Stored items
┌──
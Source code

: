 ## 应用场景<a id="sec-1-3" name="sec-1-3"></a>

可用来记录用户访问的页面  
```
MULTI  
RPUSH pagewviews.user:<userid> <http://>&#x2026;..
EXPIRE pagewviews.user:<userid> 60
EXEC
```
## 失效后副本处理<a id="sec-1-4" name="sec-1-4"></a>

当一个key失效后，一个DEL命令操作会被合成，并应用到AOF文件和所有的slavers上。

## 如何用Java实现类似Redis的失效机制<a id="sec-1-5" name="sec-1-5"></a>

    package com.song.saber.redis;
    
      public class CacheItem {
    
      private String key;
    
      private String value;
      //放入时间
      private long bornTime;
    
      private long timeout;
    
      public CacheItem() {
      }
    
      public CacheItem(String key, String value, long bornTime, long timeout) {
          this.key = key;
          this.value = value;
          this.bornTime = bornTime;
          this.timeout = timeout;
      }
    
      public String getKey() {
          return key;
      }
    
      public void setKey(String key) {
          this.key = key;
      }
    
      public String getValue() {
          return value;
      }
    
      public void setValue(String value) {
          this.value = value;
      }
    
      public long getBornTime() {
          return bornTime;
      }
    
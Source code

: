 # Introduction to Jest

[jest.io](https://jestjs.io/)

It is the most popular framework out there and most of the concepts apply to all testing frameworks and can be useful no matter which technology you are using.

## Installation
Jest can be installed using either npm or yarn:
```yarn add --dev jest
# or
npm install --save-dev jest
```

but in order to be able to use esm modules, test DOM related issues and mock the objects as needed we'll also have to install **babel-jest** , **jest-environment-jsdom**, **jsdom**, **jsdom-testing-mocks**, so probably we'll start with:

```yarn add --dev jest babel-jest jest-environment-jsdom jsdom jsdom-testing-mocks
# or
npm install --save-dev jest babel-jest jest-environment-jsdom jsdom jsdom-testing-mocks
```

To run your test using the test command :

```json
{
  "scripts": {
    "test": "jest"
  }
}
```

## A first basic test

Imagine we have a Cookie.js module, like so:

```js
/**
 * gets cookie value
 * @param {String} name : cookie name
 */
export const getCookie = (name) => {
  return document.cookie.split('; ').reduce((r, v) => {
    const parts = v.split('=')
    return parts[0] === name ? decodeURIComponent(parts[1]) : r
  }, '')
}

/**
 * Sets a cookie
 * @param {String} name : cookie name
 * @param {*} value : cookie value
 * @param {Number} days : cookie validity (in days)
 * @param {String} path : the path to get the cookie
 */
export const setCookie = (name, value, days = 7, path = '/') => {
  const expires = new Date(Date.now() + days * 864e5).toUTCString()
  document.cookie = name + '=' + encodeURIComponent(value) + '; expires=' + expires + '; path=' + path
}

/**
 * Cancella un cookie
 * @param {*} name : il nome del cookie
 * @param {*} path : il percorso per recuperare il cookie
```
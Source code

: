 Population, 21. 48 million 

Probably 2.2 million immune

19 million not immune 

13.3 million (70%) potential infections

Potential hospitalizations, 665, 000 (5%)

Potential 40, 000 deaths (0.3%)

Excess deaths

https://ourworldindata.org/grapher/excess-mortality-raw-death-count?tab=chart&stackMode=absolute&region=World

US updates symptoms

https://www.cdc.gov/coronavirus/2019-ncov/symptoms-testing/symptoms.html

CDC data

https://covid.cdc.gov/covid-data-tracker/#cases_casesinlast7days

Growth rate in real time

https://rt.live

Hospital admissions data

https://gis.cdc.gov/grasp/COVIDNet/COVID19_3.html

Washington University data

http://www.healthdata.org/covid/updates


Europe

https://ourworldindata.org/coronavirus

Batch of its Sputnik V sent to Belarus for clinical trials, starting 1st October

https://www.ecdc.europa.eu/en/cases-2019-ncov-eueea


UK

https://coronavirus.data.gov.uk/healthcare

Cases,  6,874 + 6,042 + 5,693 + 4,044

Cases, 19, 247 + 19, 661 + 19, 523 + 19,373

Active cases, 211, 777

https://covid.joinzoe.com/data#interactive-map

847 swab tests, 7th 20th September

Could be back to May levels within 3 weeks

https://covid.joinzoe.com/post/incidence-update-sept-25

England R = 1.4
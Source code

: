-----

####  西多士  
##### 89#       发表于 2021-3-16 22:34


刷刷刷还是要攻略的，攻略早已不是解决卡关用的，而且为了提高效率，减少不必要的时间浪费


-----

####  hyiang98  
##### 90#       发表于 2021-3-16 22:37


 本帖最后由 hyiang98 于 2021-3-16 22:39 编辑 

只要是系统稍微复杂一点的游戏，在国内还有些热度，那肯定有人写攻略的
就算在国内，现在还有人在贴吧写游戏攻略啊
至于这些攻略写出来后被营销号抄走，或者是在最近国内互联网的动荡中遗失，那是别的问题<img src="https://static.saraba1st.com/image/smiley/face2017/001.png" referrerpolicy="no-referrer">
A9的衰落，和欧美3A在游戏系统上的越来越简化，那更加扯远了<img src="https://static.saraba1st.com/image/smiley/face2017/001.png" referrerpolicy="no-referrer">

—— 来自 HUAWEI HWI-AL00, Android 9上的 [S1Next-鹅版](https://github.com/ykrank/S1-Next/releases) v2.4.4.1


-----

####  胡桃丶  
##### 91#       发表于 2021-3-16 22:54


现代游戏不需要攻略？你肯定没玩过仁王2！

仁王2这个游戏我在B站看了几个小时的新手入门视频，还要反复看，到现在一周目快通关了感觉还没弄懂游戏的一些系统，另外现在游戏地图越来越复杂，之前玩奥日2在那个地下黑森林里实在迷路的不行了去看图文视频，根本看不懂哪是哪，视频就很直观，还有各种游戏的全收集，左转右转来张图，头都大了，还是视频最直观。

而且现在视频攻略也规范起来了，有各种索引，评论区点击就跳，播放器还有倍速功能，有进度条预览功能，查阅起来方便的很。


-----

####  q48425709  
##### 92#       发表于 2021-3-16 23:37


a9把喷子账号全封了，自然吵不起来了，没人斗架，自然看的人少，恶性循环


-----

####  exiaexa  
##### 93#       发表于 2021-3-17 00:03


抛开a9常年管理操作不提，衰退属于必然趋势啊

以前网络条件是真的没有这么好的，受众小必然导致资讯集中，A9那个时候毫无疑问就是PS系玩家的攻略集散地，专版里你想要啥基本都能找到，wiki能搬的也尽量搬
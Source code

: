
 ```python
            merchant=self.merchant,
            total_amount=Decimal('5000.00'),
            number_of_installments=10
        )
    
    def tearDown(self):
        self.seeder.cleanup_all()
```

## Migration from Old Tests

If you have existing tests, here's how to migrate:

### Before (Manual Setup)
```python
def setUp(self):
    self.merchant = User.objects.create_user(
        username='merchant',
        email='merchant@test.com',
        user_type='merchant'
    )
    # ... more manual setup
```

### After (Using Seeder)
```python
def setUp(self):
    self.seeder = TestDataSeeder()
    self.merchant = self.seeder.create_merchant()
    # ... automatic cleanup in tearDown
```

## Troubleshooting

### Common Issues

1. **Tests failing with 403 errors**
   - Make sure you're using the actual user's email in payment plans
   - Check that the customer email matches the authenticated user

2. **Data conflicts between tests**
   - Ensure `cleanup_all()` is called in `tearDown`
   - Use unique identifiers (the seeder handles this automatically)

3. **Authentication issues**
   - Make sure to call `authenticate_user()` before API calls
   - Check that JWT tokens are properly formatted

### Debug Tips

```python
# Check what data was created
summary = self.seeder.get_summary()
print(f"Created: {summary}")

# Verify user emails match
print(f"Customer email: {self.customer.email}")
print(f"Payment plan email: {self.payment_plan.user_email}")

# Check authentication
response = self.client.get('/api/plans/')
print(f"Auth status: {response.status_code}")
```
└──
**Task brief:**
Reproduce every line of the data verbatim.

**Expected answer:**
Source code

: ## 应用场景<a id="sec-1-3" name="sec-1-3"></a>

可用来记录用户访问的页面  
```
MULTI  
RPUSH pagewviews.user:<userid> <http://>&#x2026;..
EXPIRE pagewviews.user:<userid> 60
EXEC
```
## 失效后副本处理<a id="sec-1-4" name="sec-1-4"></a>

当一个key失效后，一个DEL命令操作会被合成，并应用到AOF文件和所有的slavers上。

## 如何用Java实现类似Redis的失效机制<a id="sec-1-5" name="sec-1-5"></a>

    package com.song.saber.redis;
    
      public class CacheItem {
    
      private String key;
    
      private String value;
      //放入时间
      private long bornTime;
    
      private long timeout;
    
      public CacheItem() {
      }
    
      public CacheItem(String key, String value, long bornTime, long timeout) {
          this.key = key;
          this.value = value;
          this.bornTime = bornTime;
          this.timeout = timeout;
      }
    
      public String getKey() {
          return key;
      }
    
      public void setKey(String key) {
          this.key = key;
      }
    
      public String getValue() {
          return value;
      }
    
      public void setValue(String value) {
          this.value = value;
      }
    
      public long getBornTime() {
          return bornTime;
      }
    
Source code

: # Introduction to Jest

[jest.io](https://jestjs.io/)

It is the most popular framework out there and most of the concepts apply to all testing frameworks and can be useful no matter which technology you are using.

## Installation
Jest can be installed using either npm or yarn:
```yarn add --dev jest
# or
npm install --save-dev jest
```

but in order to be able to use esm modules, test DOM related issues and mock the objects as needed we'll also have to install **babel-jest** , **jest-environment-jsdom**, **jsdom**, **jsdom-testing-mocks**, so probably we'll start with:

```yarn add --dev jest babel-jest jest-environment-jsdom jsdom jsdom-testing-mocks
# or
npm install --save-dev jest babel-jest jest-environment-jsdom jsdom jsdom-testing-mocks
```

To run your test using the test command :

```json
{
  "scripts": {
    "test": "jest"
  }
}
```

## A first basic test

Imagine we have a Cookie.js module, like so:

```js
/**
 * gets cookie value
 * @param {String} name : cookie name
 */
export const getCookie = (name) => {
  return document.cookie.split('; ').reduce((r, v) => {
    const parts = v.split('=')
    return parts[0] === name ? decodeURIComponent(parts[1]) : r
  }, '')
}

/**
 * Sets a cookie
 * @param {String} name : cookie name
 * @param {*} value : cookie value
 * @param {Number} days : cookie validity (in days)
 * @param {String} path : the path to get the cookie
 */
export const setCookie = (name, value, days = 7, path = '/') => {
  const expires = new Date(Date.now() + days * 864e5).toUTCString()
  document.cookie = name + '=' + encodeURIComponent(value) + '; expires=' + expires + '; path=' + path
}

/**
 * Cancella un cookie
 * @param {*} name : il nome del cookie
 * @param {*} path : il percorso per recuperare il cookie
```
Source code

: Population, 21. 48 million 

Probably 2.2 million immune

19 million not immune 

13.3 million (70%) potential infections

Potential hospitalizations, 665, 000 (5%)

Potential 40, 000 deaths (0.3%)

Excess deaths

https://ourworldindata.org/grapher/excess-mortality-raw-death-count?tab=chart&stackMode=absolute&region=World

US updates symptoms

https://www.cdc.gov/coronavirus/2019-ncov/symptoms-testing/symptoms.html

CDC data

https://covid.cdc.gov/covid-data-tracker/#cases_casesinlast7days

Growth rate in real time

https://rt.live

Hospital admissions data

https://gis.cdc.gov/grasp/COVIDNet/COVID19_3.html

Washington University data

http://www.healthdata.org/covid/updates


Europe

https://ourworldindata.org/coronavirus

Batch of its Sputnik V sent to Belarus for clinical trials, starting 1st October

https://www.ecdc.europa.eu/en/cases-2019-ncov-eueea


UK

https://coronavirus.data.gov.uk/healthcare

Cases,  6,874 + 6,042 + 5,693 + 4,044

Cases, 19, 247 + 19, 661 + 19, 523 + 19,373

Active cases, 211, 777

https://covid.joinzoe.com/data#interactive-map

847 swab tests, 7th 20th September

Could be back to May levels within 3 weeks

https://covid.joinzoe.com/post/incidence-update-sept-25

England R = 1.4
Source code

:-----

####  西多士  
##### 89#       发表于 2021-3-16 22:34


刷刷刷还是要攻略的，攻略早已不是解决卡关用的，而且为了提高效率，减少不必要的时间浪费


-----

####  hyiang98  
##### 90#       发表于 2021-3-16 22:37


 本帖最后由 hyiang98 于 2021-3-16 22:39 编辑 

只要是系统稍微复杂一点的游戏，在国内还有些热度，那肯定有人写攻略的
就算在国内，现在还有人在贴吧写游戏攻略啊
至于这些攻略写出来后被营销号抄走，或者是在最近国内互联网的动荡中遗失，那是别的问题<img src="https://static.saraba1st.com/image/smiley/face2017/001.png" referrerpolicy="no-referrer">
A9的衰落，和欧美3A在游戏系统上的越来越简化，那更加扯远了<img src="https://static.saraba1st.com/image/smiley/face2017/001.png" referrerpolicy="no-referrer">

—— 来自 HUAWEI HWI-AL00, Android 9上的 [S1Next-鹅版](https://github.com/ykrank/S1-Next/releases) v2.4.4.1


-----

####  胡桃丶  
##### 91#       发表于 2021-3-16 22:54


现代游戏不需要攻略？你肯定没玩过仁王2！

仁王2这个游戏我在B站看了几个小时的新手入门视频，还要反复看，到现在一周目快通关了感觉还没弄懂游戏的一些系统，另外现在游戏地图越来越复杂，之前玩奥日2在那个地下黑森林里实在迷路的不行了去看图文视频，根本看不懂哪是哪，视频就很直观，还有各种游戏的全收集，左转右转来张图，头都大了，还是视频最直观。

而且现在视频攻略也规范起来了，有各种索引，评论区点击就跳，播放器还有倍速功能，有进度条预览功能，查阅起来方便的很。


-----

####  q48425709  
##### 92#       发表于 2021-3-16 23:37


a9把喷子账号全封了，自然吵不起来了，没人斗架，自然看的人少，恶性循环


-----

####  exiaexa  
##### 93#       发表于 2021-3-17 00:03


抛开a9常年管理操作不提，衰退属于必然趋势啊

以前网络条件是真的没有这么好的，受众小必然导致资讯集中，A9那个时候毫无疑问就是PS系玩家的攻略集散地，专版里你想要啥基本都能找到，wiki能搬的也尽量搬
Source code

:
 ```python
            merchant=self.merchant,
            total_amount=Decimal('5000.00'),
            number_of_installments=10
        )
    
    def tearDown(self):
        self.seeder.cleanup_all()
```

## Migration from Old Tests

If you have existing tests, here's how to migrate:

### Before (Manual Setup)
```python
def setUp(self):
    self.merchant = User.objects.create_user(
        username='merchant',
        email='merchant@test.com',
        user_type='merchant'
    )
    # ... more manual setup
```

### After (Using Seeder)
```python
def setUp(self):
    self.seeder = TestDataSeeder()
    self.merchant = self.seeder.create_merchant()
    # ... automatic cleanup in tearDown
```

## Troubleshooting

### Common Issues

1. **Tests failing with 403 errors**
   - Make sure you're using the actual user's email in payment plans
   - Check that the customer email matches the authenticated user

2. **Data conflicts between tests**
   - Ensure `cleanup_all()` is called in `tearDown`
   - Use unique identifiers (the seeder handles this automatically)

3. **Authentication issues**
   - Make sure to call `authenticate_user()` before API calls
   - Check that JWT tokens are properly formatted

### Debug Tips

```python
# Check what data was created
summary = self.seeder.get_summary()
print(f"Created: {summary}")

# Verify user emails match
print(f"Customer email: {self.customer.email}")
print(f"Payment plan email: {self.payment_plan.user_email}")

# Check authentication
response = self.client.get('/api/plans/')
print(f"Auth status: {response.status_code}")
```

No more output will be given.